Considerando que a tese estabelecida pelo Pleno é vinculante, a decisão deve ser observada por todos os órgãos julgadores do TST e da Justiça do Trabalho.
Apesar da inexistência de vínculo empregatício, a tomadora de serviço estenderá ao trabalhador temporário o mesmo salário e o atendimento médico, ambulatorial e de refeição destinado aos seus empregados. Também é sua responsabilidade garantir as condições de segurança, higiene e salubridade do local de trabalho. Além disso, é ela que exerce o poder técnico, disciplinar e diretivo sobre os trabalhadores temporários colocados à sua disposição.
O trabalho temporário não se confunde com a prestação de serviços a terceiros. De acordo com o artigo 4º-A da Lei 6.019/1974, incluído pela nova Lei da Terceirização (Lei 13.429/2017), a prestação de serviços a terceiros é a transferência, pela contratante, da execução de qualquer atividade, inclusive sua atividade principal, à pessoa jurídica de direito privado prestadora de serviços com capacidade econômica compatível com a sua execução.
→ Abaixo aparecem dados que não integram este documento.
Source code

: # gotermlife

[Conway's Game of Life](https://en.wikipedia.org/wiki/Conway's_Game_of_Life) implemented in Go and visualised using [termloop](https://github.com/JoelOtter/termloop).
Nesse caso, não há obrigatoriedade de equiparação salarial: é a prestadora de serviços que contrata, remunera e dirige o trabalho realizado por seus empregados ou subcontrata outras empresas para realização desses serviços. Conforme o artigo 5º-D da lei, também incluído pela Lei da Terceirização, o trabalhador demitido não poderá prestar serviços à mesma tomadora antes de 18 meses, contados a partir da demissão.
Em suma, é crucial que as empresas do setor de alimentos, assim como de outros setores que recorrem ao trabalho temporário, estejam cientes dos direitos e deveres associados a este modelo de contratação. A utilização correta e consciente do trabalho temporário pode ser uma ferramenta eficaz para atender às demandas sazonais e transitórias, ao mesmo tempo em que garante os direitos dos trabalhadores.
Contudo, é imprescindível que haja um entendimento claro das particularidades do contrato de trabalho temporário, a fim de evitar confusões com outros modelos de contratação, como a terceirização. Embora possam parecer semelhantes, estes dois regimes possuem diferenças significativas, sobretudo no que tange à gestão do trabalhador e aos direitos trabalhistas assegurados.
Para garantir a legalidade e a efetividade dessas contratações, é fundamental que as empresas busquem o suporte de profissionais especializados na área jurídica, capazes de orientar sobre a melhor forma de contratar trabalhadores temporários, evitando assim quaisquer falhas ou penalizações.